Ajoutons que la nature brise les corps, et les réduit à leurs simples germes, au lieu de les anéantir.

En effet, si les corps n’avaient rien d’impérissable, tout ce que nous cesserions de voir cesserait d’être, (1, 220) et il n’y aurait besoin d’aucun effort pour entraîner la dissolution des parties et rompre l’assemblage. Mais comme tous les êtres, au contraire, sont formés d’éléments éternels, la nature ne consent à leur ruine que quand une force vient les heurter et les rompre sous le choc, ou pénètre leurs vides et les dissout.

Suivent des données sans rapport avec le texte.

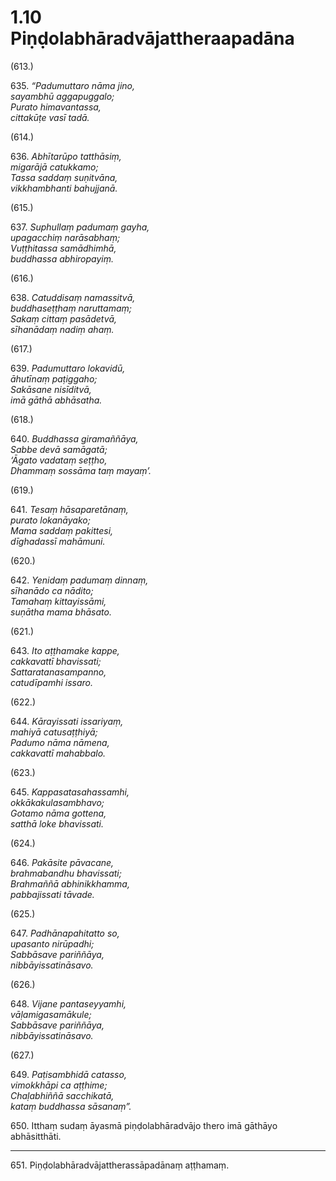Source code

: 

# 1.10 Piṇḍolabhāradvājattheraapadāna



(613.)

635\. _“Padumuttaro nāma jino,_  
_sayambhū aggapuggalo;_  
_Purato himavantassa,_  
_cittakūṭe vasī tadā._  


(614.)

636\. _Abhītarūpo tatthāsiṃ,_  
_migarājā catukkamo;_  
_Tassa saddaṃ suṇitvāna,_  
_vikkhambhanti bahujjanā._  


(615.)

637\. _Suphullaṃ padumaṃ gayha,_  
_upagacchiṃ narāsabhaṃ;_  
_Vuṭṭhitassa samādhimhā,_  
_buddhassa abhiropayiṃ._  


(616.)

638\. _Catuddisaṃ namassitvā,_  
_buddhaseṭṭhaṃ naruttamaṃ;_  
_Sakaṃ cittaṃ pasādetvā,_  
_sīhanādaṃ nadiṃ ahaṃ._  


(617.)

639\. _Padumuttaro lokavidū,_  
_āhutīnaṃ paṭiggaho;_  
_Sakāsane nisīditvā,_  
_imā gāthā abhāsatha._  


(618.)

640\. _Buddhassa giramaññāya,_  
_Sabbe devā samāgatā;_  
_‘Āgato vadataṃ seṭṭho,_  
_Dhammaṃ sossāma taṃ mayaṃ’._  


(619.)

641\. _Tesaṃ hāsaparetānaṃ,_  
_purato lokanāyako;_  
_Mama saddaṃ pakittesi,_  
_dīghadassī mahāmuni._  


(620.)

642\. _Yenidaṃ padumaṃ dinnaṃ,_  
_sīhanādo ca nādito;_  
_Tamahaṃ kittayissāmi,_  
_suṇātha mama bhāsato._  


(621.)

643\. _Ito aṭṭhamake kappe,_  
_cakkavattī bhavissati;_  
_Sattaratanasampanno,_  
_catudīpamhi issaro._  


(622.)

644\. _Kārayissati issariyaṃ,_  
_mahiyā catusaṭṭhiyā;_  
_Padumo nāma nāmena,_  
_cakkavattī mahabbalo._  


(623.)

645\. _Kappasatasahassamhi,_  
_okkākakulasambhavo;_  
_Gotamo nāma gottena,_  
_satthā loke bhavissati._  


(624.)

646\. _Pakāsite pāvacane,_  
_brahmabandhu bhavissati;_  
_Brahmaññā abhinikkhamma,_  
_pabbajissati tāvade._  


(625.)

647\. _Padhānapahitatto so,_  
_upasanto nirūpadhi;_  
_Sabbāsave pariññāya,_  
_nibbāyissatināsavo._  


(626.)

648\. _Vijane pantaseyyamhi,_  
_vāḷamigasamākule;_  
_Sabbāsave pariññāya,_  
_nibbāyissatināsavo._  


(627.)

649\. _Paṭisambhidā catasso,_  
_vimokkhāpi ca aṭṭhime;_  
_Chaḷabhiññā sacchikatā,_  
_kataṃ buddhassa sāsanaṃ”._  


650\. Itthaṃ sudaṃ āyasmā piṇḍolabhāradvājo thero imā gāthāyo abhāsitthāti.

---

651\. Piṇḍolabhāradvājattherassāpadānaṃ aṭṭhamaṃ.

D’ailleurs, si les corps que le temps et la vieillesse font disparaître périssent tout entiers, et que leur substance soit anéantie, comment Vénus peut-elle renouveler toutes les espèces qui s’épuisent ? comment la terre peut-elle les nourrir, et les accroître quand elles sont reproduites ? (1, 231) Avec quoi les sources inépuisables alimentent-elles les mers et les fleuves au cours lointain  ? et de quoi se repaît le feu des astres ? Car si tout était périssable, tant de siècles écoulés jusqu’à nous devraient avoir tout dévoré ; mais puisque dans l’immense durée des âges, il y a toujours eu de quoi réparer les pertes de la nature, il faut que la matière soit immortelle, et que rien ne tombe dans le néant.

(1, 239) Enfin, la même cause détruirait tous les corps, si des éléments indestructibles n’enchaînaient plus ou moins étroitement leurs parties, et n’en maintenaient l’assemblage. Le toucher même suffirait pour les frapper de mort, et le moindre choc romprait cet amas de substance périssable. Mais comme les éléments s’entrelacent de mille façons diverses, et que la matière ne périt pas, il en résulte que les êtres subsistent jusqu’à ce qu’ils soient brisés par une secousse plus forte que l’enchaînement de leurs parties. Les corps ne s’anéantissent donc pas quand ils sont dissous, mais ils retournent et s’incorporent à la substance universelle.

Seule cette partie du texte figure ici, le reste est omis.